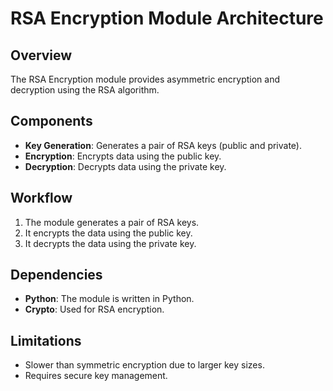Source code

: # RSA Encryption Module Architecture

## Overview
The RSA Encryption module provides asymmetric encryption and decryption using the RSA algorithm.

## Components
- **Key Generation**: Generates a pair of RSA keys (public and private).
- **Encryption**: Encrypts data using the public key.
- **Decryption**: Decrypts data using the private key.

## Workflow
1. The module generates a pair of RSA keys.
2. It encrypts the data using the public key.
3. It decrypts the data using the private key.

## Dependencies
- **Python**: The module is written in Python.
- **Crypto**: Used for RSA encryption.

## Limitations
- Slower than symmetric encryption due to larger key sizes.
- Requires secure key management.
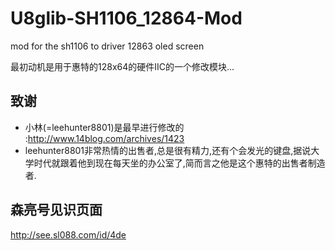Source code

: U8glib-SH1106_12864-Mod
=======================

mod for the sh1106 to driver 12863 oled screen

最初动机是用于惠特的128x64的硬件IIC的一个修改模块...

## 致谢
* 小林(=leehunter8801)是最早进行修改的
:http://www.14blog.com/archives/1423
* leehunter8801非常热情的出售者,总是很有精力,还有个会发光的键盘,据说大学时代就跟着他到现在每天坐的办公室了,简而言之他是这个惠特的出售者制造者.

## 森亮号见识页面
http://see.sl088.com/id/4de
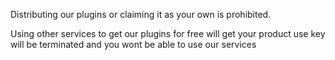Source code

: Distributing our plugins or claiming it as your own is prohibited.

Using other services to get our plugins for free will get your product use key will be terminated and you wont be able to use our services
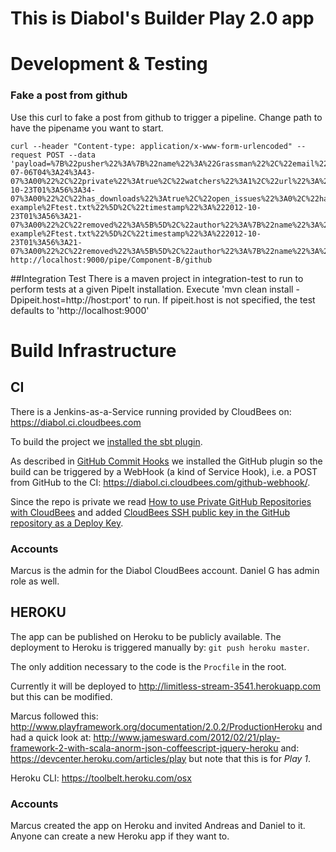 This is Diabol's Builder Play 2.0 app
=====================================

Development & Testing
=====================

### Fake a post from github ###
Use this curl to fake a post from github to trigger a pipeline. Change path to have the pipename you want to start.

    curl --header "Content-type: application/x-www-form-urlencoded" --request POST --data 'payload=%7B%22pusher%22%3A%7B%22name%22%3A%22Grassman%22%2C%22email%22%3A%22daniel.gronberg%40diabol.se%22%7D%2C%22repository%22%3A%7B%22name%22%3A%22nicetohave%22%2C%22size%22%3A120%2C%22has_wiki%22%3Atrue%2C%22created_at%22%3A%222012-07-06T04%3A24%3A43-07%3A00%22%2C%22private%22%3Atrue%2C%22watchers%22%3A1%2C%22url%22%3A%22https%3A%2F%2Fgithub.com%2FDiabol%2Fnicetohave%22%2C%22fork%22%3Afalse%2C%22language%22%3A%22Java%22%2C%22id%22%3A4923639%2C%22pushed_at%22%3A%222012-10-23T01%3A56%3A34-07%3A00%22%2C%22has_downloads%22%3Atrue%2C%22open_issues%22%3A0%2C%22has_issues%22%3Atrue%2C%22stargazers%22%3A1%2C%22organization%22%3A%22Diabol%22%2C%22description%22%3A%22Place%20to%20put%20small%20nicetohaves%22%2C%22forks%22%3A0%2C%22owner%22%3A%7B%22name%22%3A%22Diabol%22%2C%22email%22%3Anull%7D%7D%2C%22forced%22%3Afalse%2C%22after%22%3A%22c16e58faf1f5952ac5abcbe2e87dd8beada59284%22%2C%22head_commit%22%3A%7B%22added%22%3A%5B%5D%2C%22modified%22%3A%5B%22selenium-example%2Ftest.txt%22%5D%2C%22timestamp%22%3A%222012-10-23T01%3A56%3A21-07%3A00%22%2C%22removed%22%3A%5B%5D%2C%22author%22%3A%7B%22name%22%3A%22Grassman%22%2C%22username%22%3A%22Grassman%22%2C%22email%22%3A%22daniel.gronberg%40diabol.se%22%7D%2C%22url%22%3A%22https%3A%2F%2Fgithub.com%2FDiabol%2Fnicetohave%2Fcommit%2Fc16e58faf1f5952ac5abcbe2e87dd8beada59284%22%2C%22id%22%3A%22c16e58faf1f5952ac5abcbe2e87dd8beada59284%22%2C%22distinct%22%3Atrue%2C%22message%22%3A%22This%20is%20a%20commit%22%2C%22committer%22%3A%7B%22name%22%3A%22Grassman%22%2C%22username%22%3A%22Grassman%22%2C%22email%22%3A%22daniel.gronberg%40diabol.se%22%7D%7D%2C%22deleted%22%3Afalse%2C%22ref%22%3A%22refs%2Fheads%2Fmaster%22%2C%22commits%22%3A%5B%7B%22added%22%3A%5B%5D%2C%22modified%22%3A%5B%22selenium-example%2Ftest.txt%22%5D%2C%22timestamp%22%3A%222012-10-23T01%3A56%3A21-07%3A00%22%2C%22removed%22%3A%5B%5D%2C%22author%22%3A%7B%22name%22%3A%22Grassman%22%2C%22username%22%3A%22Grassman%22%2C%22email%22%3A%22daniel.gronberg%40diabol.se%22%7D%2C%22url%22%3A%22https%3A%2F%2Fgithub.com%2FDiabol%2Fnicetohave%2Fcommit%2Fc16e58faf1fasfaw3Qbcbe2e87dd8beada59284%22%2C%22id%22%3A%22c16e58faf1f5952ac5abcbe2e87dd8beada59284%22%2C%22distinct%22%3Atrue%2C%22message%22%3A%22This%20is%20a%20another%20commit%22%2C%22committer%22%3A%7B%22name%22%3A%22Grassman%22%2C%22username%22%3A%22Grassman%22%2C%22email%22%3A%22daniel.gronberg%40diabol.se%22%7D%7D%5D%2C%22before%22%3A%22b3c99b5ae68a6d1bc57159a7a6944e1214899bdc%22%2C%22compare%22%3A%22https%3A%2F%2Fgithub.com%2FDiabol%2Fnicetohave%2Fcompare%2Fb3c99b5ae68a...c16e58faf1f5%22%2C%22created%22%3Afalse%7D' http://localhost:9000/pipe/Component-B/github

##Integration Test
There is a maven project in integration-test to run to perform tests at a given PipeIt installation. Execute
'mvn clean install -Dpipeit.host=http://host:port' to run. If pipeit.host is not specified, the test defaults to 'http://localhost:9000'

Build Infrastructure
====================

CI
------
There is a Jenkins-as-a-Service running provided by CloudBees on:
https://diabol.ci.cloudbees.com

To build the project we [installed the sbt plugin](http://wiki.cloudbees.com/bin/view/DEV/Playframework).

As described in
[GitHub Commit Hooks](http://wiki.cloudbees.com/bin/view/DEV/GitHub+Commit+Hooks+HOWTO)
we installed the GitHub plugin so the build can be triggered by a WebHook (a 
kind of Service Hook), i.e. a POST from GitHub to the CI: 
https://diabol.ci.cloudbees.com/github-webhook/. 

Since the repo is private we read
[How to use Private GitHub Repositories with CloudBees](http://wiki.cloudbees.com/bin/view/DEV/How+to+use+Private+GitHub+Repositories+with+CloudBees) 
and added
[CloudBees SSH public key in the GitHub repository as a Deploy Key](https://help.github.com/articles/managing-deploy-keys).

### Accounts
Marcus is the admin for the Diabol CloudBees account. Daniel G has admin role as well.

HEROKU
------
The app can be published on Heroku to be publicly available. The deployment to
Heroku is triggered manually by: `git push heroku master`.

The only addition necessary to the code is the `Procfile` in the root.

Currently it will be deployed to http://limitless-stream-3541.herokuapp.com but
this can be modified.

Marcus followed this:
http://www.playframework.org/documentation/2.0.2/ProductionHeroku
and had a quick look at:
http://www.jamesward.com/2012/02/21/play-framework-2-with-scala-anorm-json-coffeescript-jquery-heroku
and:
https://devcenter.heroku.com/articles/play but note that this is for _Play 1_.

Heroku CLI: https://toolbelt.heroku.com/osx

### Accounts
Marcus created the app on Heroku and invited Andreas and Daniel to it. Anyone
can create a new Heroku app if they want to.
· · ·
* YOUR TASK:
Determine how many lines in the data include the word "pair". Answer with that number alone.

* SOLUTION FOR THIS EXERCISE:
2